How about a new measure – Return on Serendipity (ROS)? How many times have you read a tweet/Facebook status/posting/LinkedIn Discussion where someone mentions a concept/news item/recent study that was the key for a problem or innovation at work?

I had this idea when I recently finished the fifth edition of Diffusion of Innovations by Everett Rogers and thought about combining Diffusion analytical methods with social network theory. Rogers has some examples of this combination in the book but with the advent of online social networking technologies, we can actually quantitatively trace the innovations as they progress through networks and into organizations.

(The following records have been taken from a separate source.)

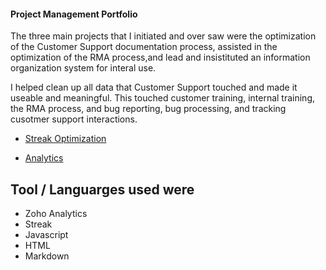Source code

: #### Project Management Portfolio

The three main projects that I initiated and over saw were the optimization of the Customer Support documentation process, assisted in the optimization of the RMA process,and lead and insistituted an information organization system for interal use.

I helped clean up all data that Customer Support touched and made it useable and meaningful. This touched customer training, internal training, the RMA process, and bug reporting, bug processing, and tracking cusotmer support interactions. 

- [Streak Optimization](https://github.com/brandibushman/NextCentury-again/tree/master/Streak)

- [Analytics](https://github.com/brandibushman/NextCentury/tree/master/Analytics)

## Tool / Languarges used were
- Zoho Analytics
- Streak
- Javascript 
- HTML
- Markdown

I also want to tie complexity economics and memetics into ROS because I often read anecdotes about how a chance comment or chance meeting led to a multimillion dollar product or service. There should be some general theory that accounts for the impacts of these serendipitous events.

Stephen Peteritas

I kept getting messages from friends once I started working saying that I responded so fast to social media messages that it was creepy. So now on all my accounts I have a disclaimer not to judge me since social media is my job

Greg Sawyer

I work in an open office which has four permanent residents and a plethora of drop-in guests who stop by to read the paper, browse a magazine or engage in conversation. Throughout the day there are a myriad of mini-conversations that occur. The subject matters are quite broad, including such topics as sports (all of them), politics, foreign affairs, kids, education, taxes, Hollywood, polls…you name it. Those who choose to engage can and often do, those who choose not to engage don’t. Through it all we actually manage to complete all tasking on time with sufficient quality checks to earn us consistently high accolades from our customers. And, I learn an awful lot about quite a number of things. In many ways, social networkings has added the technological tweak to the art of the mini-conversation. It requires a balance of priorities, as do most things, but it allows a degree of connectivity that, I feel, is essential to maintaining our social balance as well-adjusted individuals. Granted, not everyone can be as fortunate to work in an environment such as mine, but being able to “engage” with others in those “mini-conversations” (whether via social networking or in person) throughout the workday helps keeps all of us a bit more sane and tremendously more connected. Thanks for the opportunity to provide an input. OK, break time is over. Time for me to get back to work. 🙂

Steve Radick

@Greg – I wish I worked in an office like that! Right now, I’m based in one of our newer offices that’s a lot closer to my house, but I work in an office with a bunch of people who may work at the same company, but who I have no relationship with whatsoever. Everyone has their headphones on and everyone is working on something different. It’s frustrating because I’m the type of guy who needs to bounce ideas off of other people, needs to hear different perspectives, needs to just interact with other people, and I don’t get that anymore at the face-to-face level. Luckily, social media has helped me fill that gap somewhat.

Scott Horvath

Great post Steve and completely spot-on. There’s been a number of times when I’ve been asked the same questions from friends and family.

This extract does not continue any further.